> Given data:
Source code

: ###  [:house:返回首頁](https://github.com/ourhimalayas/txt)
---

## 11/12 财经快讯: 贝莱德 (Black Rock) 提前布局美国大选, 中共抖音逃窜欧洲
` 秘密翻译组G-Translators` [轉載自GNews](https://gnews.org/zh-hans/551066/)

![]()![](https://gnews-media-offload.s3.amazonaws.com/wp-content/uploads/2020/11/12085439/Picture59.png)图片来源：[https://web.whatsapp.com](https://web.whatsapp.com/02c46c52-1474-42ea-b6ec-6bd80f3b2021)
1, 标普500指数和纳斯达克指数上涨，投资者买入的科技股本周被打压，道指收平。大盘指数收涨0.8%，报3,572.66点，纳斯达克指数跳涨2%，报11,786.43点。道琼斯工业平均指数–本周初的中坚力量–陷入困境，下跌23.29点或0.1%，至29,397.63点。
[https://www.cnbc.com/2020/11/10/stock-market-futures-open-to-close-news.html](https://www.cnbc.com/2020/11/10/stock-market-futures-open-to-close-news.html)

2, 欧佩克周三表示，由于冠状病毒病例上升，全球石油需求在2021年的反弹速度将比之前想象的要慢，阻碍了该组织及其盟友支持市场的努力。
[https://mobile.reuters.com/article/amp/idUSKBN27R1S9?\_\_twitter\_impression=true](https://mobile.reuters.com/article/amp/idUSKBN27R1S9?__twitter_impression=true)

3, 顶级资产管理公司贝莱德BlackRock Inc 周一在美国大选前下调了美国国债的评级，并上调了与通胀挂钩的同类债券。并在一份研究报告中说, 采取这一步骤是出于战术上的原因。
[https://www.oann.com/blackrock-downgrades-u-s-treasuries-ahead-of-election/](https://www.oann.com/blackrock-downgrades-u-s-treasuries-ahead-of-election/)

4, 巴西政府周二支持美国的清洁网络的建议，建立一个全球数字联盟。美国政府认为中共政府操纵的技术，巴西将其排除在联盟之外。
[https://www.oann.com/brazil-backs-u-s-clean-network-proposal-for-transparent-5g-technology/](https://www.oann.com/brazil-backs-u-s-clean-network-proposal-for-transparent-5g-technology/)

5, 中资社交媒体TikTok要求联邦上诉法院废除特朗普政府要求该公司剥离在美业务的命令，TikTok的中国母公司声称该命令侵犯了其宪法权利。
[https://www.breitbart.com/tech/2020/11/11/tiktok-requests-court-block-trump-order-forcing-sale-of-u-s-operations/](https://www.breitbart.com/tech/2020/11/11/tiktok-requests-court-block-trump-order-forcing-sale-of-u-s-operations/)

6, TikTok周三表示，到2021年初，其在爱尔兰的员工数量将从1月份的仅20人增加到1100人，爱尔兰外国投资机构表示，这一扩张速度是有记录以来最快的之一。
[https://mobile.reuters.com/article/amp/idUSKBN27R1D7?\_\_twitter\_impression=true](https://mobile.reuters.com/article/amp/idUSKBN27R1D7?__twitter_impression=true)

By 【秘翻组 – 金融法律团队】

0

> Task to carry out: In the entries above, find every line with the word "reuters" and list it.

> Written answer:
[https://mobile.reuters.com/article/amp/idUSKBN27R1S9?\_\_twitter\_impression=true](https://mobile.reuters.com/article/amp/idUSKBN27R1S9?__twitter_impression=true)
[https://mobile.reuters.com/article/amp/idUSKBN27R1D7?\_\_twitter\_impression=true](https://mobile.reuters.com/article/amp/idUSKBN27R1D7?__twitter_impression=true)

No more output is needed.